When Kevin Connolly was ten years old his family took him to Disney World, but for some theme park visitors that day, it was Connolly who quickly became the main attraction.
Born without legs, Connolly was already used to the stares of strangers – but that moment would help him start to understand that the lens could work in both directions.
On a solo trip to Europe, more than a decade later, he felt a man staring at him. Connolly lifted his camera to his hip, shot pictures of that man. Connolly would repeat that action 32,000 more times during his travels, creating a diverse portfolio of individuals from a broad assortment of countries. He posted some of these images online, under the title “The Rolling Exhibition.” The website could be visited here.
While gratifying artistically, it is also an unsettling position for the 22-year-old Montana State photography student. Connolly has spent most of his life shrugging off the perhaps well-intentioned, but ultimately dismissive, stereotypical role of the “inspiring” physically-challenged individual. A prosthetics manufacturer created a custom body shoe for him that looks like a leather bowl covered on the outside with a rubber tread for traction. Connolly uses the device to protect and cushion his torso during most of his activities.

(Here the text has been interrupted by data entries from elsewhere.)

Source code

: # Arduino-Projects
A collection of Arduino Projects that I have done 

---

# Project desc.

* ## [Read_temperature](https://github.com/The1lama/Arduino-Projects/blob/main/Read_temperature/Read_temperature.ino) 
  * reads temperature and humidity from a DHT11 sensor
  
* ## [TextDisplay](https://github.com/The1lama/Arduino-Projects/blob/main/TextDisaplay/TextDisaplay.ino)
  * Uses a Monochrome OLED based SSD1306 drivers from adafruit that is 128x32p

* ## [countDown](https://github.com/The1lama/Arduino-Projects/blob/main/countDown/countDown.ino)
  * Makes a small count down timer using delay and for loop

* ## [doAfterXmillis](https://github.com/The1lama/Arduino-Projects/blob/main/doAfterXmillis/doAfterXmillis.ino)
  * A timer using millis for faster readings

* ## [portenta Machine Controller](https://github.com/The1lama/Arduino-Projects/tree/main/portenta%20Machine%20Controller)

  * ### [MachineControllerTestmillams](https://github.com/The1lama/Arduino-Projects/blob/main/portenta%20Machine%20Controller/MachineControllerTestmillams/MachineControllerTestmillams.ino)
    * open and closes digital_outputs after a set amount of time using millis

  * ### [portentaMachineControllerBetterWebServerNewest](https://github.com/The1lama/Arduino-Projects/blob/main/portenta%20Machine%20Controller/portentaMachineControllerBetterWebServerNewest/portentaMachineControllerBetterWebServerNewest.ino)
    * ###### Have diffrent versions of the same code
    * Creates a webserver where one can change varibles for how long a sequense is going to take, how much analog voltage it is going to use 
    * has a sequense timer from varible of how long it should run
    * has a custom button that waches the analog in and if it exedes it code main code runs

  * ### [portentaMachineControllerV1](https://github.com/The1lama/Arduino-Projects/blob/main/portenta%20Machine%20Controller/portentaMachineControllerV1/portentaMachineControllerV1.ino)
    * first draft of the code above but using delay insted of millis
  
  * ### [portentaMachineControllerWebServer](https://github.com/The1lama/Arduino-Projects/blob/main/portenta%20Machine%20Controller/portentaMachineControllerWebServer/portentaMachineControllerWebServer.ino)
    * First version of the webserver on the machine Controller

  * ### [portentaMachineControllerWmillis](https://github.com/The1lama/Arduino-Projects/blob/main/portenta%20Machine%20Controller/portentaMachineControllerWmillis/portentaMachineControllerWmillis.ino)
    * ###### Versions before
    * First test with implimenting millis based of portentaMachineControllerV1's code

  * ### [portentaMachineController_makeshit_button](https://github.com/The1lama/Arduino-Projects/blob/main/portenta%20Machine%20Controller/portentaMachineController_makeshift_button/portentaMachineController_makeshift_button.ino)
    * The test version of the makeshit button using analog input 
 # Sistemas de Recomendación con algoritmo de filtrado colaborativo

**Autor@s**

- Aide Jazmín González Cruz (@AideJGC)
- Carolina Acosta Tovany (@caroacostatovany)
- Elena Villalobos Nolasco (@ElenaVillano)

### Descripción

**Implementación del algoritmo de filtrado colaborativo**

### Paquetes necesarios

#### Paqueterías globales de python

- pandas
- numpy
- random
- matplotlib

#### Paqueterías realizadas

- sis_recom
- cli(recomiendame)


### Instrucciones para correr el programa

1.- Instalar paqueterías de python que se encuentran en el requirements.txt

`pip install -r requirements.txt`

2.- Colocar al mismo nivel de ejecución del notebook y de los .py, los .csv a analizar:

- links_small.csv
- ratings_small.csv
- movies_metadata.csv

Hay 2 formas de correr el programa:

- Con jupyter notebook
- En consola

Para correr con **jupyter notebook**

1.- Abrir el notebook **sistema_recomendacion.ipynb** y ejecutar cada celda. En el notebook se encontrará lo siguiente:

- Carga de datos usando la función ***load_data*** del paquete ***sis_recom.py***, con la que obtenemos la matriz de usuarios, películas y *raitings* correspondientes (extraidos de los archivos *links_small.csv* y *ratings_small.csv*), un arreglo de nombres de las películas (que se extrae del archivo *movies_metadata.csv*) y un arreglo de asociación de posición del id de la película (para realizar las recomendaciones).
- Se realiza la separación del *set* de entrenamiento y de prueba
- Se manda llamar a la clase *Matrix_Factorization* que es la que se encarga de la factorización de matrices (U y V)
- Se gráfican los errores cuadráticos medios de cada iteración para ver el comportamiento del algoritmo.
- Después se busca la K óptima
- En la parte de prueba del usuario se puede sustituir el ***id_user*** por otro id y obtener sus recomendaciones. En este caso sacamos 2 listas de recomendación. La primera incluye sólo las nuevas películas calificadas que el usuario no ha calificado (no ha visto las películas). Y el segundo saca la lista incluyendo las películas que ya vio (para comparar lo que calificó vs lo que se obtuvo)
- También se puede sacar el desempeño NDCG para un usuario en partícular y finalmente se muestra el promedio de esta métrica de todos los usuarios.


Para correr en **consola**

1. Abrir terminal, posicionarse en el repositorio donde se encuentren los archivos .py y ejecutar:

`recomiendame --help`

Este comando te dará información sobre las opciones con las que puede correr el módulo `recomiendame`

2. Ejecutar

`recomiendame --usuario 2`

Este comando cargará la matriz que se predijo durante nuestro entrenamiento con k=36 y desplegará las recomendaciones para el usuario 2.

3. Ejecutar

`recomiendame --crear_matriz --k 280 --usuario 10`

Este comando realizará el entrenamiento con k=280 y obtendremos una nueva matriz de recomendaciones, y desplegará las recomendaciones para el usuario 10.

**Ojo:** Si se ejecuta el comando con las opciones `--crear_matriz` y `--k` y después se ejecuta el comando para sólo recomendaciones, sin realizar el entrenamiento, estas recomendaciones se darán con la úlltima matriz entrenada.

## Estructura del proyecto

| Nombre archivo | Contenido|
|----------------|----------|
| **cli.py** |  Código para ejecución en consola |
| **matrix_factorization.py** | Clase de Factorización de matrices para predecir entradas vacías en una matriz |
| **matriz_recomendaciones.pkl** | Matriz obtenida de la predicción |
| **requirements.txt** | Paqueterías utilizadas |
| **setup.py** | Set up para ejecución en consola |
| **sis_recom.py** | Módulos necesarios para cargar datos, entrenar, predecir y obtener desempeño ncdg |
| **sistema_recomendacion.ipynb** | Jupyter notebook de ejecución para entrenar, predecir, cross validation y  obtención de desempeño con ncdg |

But Connolly learned something else during his photographic odyssey. Many of the people he met, did not wait for him to explain the reason for the absence of his legs. Instead, they automatically supplied their own narrative, suited to their own environment or personal sensibilities. For example, while traveling in New Zealand a woman asked Connolly if he was the victim of a shark attack. In Romania some people thought he was a beggar; at a bar in Montana a man bought him a beer and thanked him for his service, believing Connolly was a wounded veteran of the Iraq War.